### Collected data:
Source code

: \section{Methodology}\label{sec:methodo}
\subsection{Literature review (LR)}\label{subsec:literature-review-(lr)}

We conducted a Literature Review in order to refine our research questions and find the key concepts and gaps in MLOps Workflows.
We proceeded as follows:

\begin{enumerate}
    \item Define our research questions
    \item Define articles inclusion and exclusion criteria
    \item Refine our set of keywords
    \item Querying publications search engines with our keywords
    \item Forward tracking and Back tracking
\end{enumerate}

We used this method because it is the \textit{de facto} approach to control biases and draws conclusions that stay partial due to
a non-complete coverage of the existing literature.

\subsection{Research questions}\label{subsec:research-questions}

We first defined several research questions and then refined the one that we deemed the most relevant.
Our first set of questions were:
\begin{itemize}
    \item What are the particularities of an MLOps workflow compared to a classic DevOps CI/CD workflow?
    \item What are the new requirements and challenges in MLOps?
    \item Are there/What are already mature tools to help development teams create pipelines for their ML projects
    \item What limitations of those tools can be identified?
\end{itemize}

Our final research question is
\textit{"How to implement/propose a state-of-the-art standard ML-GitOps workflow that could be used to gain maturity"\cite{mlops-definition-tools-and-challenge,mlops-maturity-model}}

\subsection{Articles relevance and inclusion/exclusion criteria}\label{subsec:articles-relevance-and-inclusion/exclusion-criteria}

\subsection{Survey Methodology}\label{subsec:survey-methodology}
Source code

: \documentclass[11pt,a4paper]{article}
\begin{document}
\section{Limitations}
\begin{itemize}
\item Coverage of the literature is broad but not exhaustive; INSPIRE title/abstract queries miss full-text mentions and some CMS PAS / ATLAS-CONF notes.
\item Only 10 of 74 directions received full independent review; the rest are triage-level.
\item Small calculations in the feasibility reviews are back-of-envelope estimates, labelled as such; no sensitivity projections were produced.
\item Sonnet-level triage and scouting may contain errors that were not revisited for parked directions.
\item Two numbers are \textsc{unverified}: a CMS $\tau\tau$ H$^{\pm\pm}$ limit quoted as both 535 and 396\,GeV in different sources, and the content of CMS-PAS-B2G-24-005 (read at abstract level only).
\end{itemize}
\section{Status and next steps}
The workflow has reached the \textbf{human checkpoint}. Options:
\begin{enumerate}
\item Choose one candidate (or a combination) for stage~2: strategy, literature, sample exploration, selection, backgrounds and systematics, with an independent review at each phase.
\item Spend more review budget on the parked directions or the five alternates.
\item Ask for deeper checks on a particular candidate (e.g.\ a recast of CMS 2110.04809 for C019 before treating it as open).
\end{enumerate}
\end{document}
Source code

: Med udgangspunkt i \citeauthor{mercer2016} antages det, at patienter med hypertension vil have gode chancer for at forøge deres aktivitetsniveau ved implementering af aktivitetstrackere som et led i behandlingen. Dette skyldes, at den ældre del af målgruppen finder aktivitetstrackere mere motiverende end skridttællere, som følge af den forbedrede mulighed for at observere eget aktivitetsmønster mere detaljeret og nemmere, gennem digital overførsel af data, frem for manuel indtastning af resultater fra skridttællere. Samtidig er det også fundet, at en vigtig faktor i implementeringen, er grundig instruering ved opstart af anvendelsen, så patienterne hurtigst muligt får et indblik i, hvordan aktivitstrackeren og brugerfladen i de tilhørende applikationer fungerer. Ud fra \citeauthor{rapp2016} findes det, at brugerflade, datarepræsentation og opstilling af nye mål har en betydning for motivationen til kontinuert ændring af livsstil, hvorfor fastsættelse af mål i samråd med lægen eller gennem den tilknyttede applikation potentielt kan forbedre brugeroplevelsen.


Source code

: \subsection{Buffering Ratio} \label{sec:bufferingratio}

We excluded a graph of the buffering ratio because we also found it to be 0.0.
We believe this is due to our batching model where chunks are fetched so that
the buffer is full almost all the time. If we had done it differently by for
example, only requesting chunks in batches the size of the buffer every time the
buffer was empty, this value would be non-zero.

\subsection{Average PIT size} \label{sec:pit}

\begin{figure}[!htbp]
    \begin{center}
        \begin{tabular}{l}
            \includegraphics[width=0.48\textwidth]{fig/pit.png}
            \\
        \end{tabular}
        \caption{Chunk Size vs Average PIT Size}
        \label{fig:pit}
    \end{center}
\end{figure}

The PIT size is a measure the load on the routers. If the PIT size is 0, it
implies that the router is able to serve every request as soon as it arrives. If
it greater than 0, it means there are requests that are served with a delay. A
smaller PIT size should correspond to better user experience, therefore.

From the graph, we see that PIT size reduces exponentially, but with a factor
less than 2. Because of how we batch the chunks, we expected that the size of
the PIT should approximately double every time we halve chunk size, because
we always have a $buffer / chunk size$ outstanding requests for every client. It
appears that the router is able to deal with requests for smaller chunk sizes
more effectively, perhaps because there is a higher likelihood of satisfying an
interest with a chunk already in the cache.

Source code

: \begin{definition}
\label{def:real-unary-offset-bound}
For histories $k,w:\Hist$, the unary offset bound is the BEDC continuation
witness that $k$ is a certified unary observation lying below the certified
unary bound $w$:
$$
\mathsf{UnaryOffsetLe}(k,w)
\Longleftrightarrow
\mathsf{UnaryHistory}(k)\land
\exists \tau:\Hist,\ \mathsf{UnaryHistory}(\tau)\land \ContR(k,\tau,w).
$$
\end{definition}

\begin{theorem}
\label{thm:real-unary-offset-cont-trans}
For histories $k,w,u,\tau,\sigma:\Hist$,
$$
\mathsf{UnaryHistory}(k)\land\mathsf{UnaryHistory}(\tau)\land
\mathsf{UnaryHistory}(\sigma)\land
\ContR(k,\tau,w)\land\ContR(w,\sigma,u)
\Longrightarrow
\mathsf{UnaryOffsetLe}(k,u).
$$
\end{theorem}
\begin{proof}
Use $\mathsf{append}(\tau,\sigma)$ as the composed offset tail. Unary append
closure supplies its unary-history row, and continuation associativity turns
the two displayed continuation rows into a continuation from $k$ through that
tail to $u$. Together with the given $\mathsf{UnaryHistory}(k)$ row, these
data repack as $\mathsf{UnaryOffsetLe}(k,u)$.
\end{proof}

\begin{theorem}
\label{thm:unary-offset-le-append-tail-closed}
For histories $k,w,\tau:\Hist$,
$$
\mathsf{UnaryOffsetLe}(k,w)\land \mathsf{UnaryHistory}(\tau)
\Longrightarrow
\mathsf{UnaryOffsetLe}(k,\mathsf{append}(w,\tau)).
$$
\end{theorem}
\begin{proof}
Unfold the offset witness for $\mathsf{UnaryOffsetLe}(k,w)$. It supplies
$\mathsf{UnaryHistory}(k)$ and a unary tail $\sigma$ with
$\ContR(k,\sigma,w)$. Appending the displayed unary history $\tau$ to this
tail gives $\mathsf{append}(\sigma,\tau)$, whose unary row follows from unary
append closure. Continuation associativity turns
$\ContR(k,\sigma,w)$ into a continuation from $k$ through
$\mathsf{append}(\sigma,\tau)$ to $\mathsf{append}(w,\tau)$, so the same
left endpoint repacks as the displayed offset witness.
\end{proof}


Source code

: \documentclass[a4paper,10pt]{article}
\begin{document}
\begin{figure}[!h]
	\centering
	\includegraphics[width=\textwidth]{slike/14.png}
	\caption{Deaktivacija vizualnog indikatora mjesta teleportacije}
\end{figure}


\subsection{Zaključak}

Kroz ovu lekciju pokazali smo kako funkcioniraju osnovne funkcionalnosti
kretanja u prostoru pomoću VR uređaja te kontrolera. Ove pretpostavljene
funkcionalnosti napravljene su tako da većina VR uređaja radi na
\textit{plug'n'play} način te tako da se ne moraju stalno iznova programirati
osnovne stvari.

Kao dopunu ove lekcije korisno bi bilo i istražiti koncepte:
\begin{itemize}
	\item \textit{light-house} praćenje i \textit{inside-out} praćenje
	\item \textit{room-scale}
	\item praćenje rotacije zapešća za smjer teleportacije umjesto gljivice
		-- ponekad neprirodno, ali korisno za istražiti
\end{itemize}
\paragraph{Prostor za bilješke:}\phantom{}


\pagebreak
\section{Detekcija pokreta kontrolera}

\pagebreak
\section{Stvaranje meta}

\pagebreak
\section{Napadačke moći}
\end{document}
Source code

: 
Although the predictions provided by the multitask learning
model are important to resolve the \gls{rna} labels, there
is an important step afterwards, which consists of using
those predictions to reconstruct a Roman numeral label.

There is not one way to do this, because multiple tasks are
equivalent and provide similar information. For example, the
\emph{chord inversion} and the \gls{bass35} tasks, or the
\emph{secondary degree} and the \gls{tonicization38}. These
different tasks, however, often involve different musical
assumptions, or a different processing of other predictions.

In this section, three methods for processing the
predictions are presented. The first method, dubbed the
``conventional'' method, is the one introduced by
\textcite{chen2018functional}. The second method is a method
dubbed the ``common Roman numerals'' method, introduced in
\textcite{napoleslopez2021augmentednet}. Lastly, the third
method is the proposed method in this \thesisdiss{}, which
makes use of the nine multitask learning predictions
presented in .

### ASSIGNMENT:
From the records above, extract exactly and only the lines that begin at the line with "example, only requesting" and stop after the line with "For histories $k,w:\Hist$, the".

### RESULT OF THE TASK:
example, only requesting chunks in batches the size of the buffer every time the
buffer was empty, this value would be non-zero.

\subsection{Average PIT size} \label{sec:pit}

\begin{figure}[!htbp]
    \begin{center}
        \begin{tabular}{l}
            \includegraphics[width=0.48\textwidth]{fig/pit.png}
            \\
        \end{tabular}
        \caption{Chunk Size vs Average PIT Size}
        \label{fig:pit}
    \end{center}
\end{figure}

The PIT size is a measure the load on the routers. If the PIT size is 0, it
implies that the router is able to serve every request as soon as it arrives. If
it greater than 0, it means there are requests that are served with a delay. A
smaller PIT size should correspond to better user experience, therefore.

From the graph, we see that PIT size reduces exponentially, but with a factor
less than 2. Because of how we batch the chunks, we expected that the size of
the PIT should approximately double every time we halve chunk size, because
we always have a $buffer / chunk size$ outstanding requests for every client. It
appears that the router is able to deal with requests for smaller chunk sizes
more effectively, perhaps because there is a higher likelihood of satisfying an
interest with a chunk already in the cache.

Source code

: \begin{definition}
\label{def:real-unary-offset-bound}
For histories $k,w:\Hist$, the unary offset bound is the BEDC continuation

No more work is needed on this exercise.